BEGIN DATA EXTRACTS
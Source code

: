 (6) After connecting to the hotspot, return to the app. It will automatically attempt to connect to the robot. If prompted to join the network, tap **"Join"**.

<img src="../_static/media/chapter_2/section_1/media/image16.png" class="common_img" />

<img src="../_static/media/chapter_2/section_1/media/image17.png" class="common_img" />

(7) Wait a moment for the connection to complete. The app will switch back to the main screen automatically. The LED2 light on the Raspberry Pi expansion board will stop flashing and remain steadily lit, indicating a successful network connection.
END DATA EXTRACTS
BEGIN DATA EXTRACTS
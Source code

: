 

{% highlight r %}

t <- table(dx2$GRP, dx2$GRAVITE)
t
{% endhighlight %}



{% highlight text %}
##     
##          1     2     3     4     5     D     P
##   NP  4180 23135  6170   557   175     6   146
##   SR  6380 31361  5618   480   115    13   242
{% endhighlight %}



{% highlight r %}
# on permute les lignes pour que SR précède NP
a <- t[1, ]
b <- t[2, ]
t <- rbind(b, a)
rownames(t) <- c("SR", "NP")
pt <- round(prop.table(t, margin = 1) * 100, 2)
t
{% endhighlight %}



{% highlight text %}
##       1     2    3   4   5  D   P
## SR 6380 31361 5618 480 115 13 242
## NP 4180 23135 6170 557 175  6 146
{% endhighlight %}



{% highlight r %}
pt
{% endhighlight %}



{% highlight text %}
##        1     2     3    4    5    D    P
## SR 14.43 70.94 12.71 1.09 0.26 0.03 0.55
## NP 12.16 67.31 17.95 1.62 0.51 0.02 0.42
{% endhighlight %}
END DATA EXTRACTS
> WHAT YOU HAVE TO DO
Look through the entries above and copy each line that has "will" in it.

> TASK ANSWER
: (6) After connecting to the hotspot, return to the app. It will automatically attempt to connect to the robot. If prompted to join the network, tap **"Join"**.
(7) Wait a moment for the connection to complete. The app will switch back to the main screen automatically. The LED2 light on the Raspberry Pi expansion board will stop flashing and remain steadily lit, indicating a successful network connection.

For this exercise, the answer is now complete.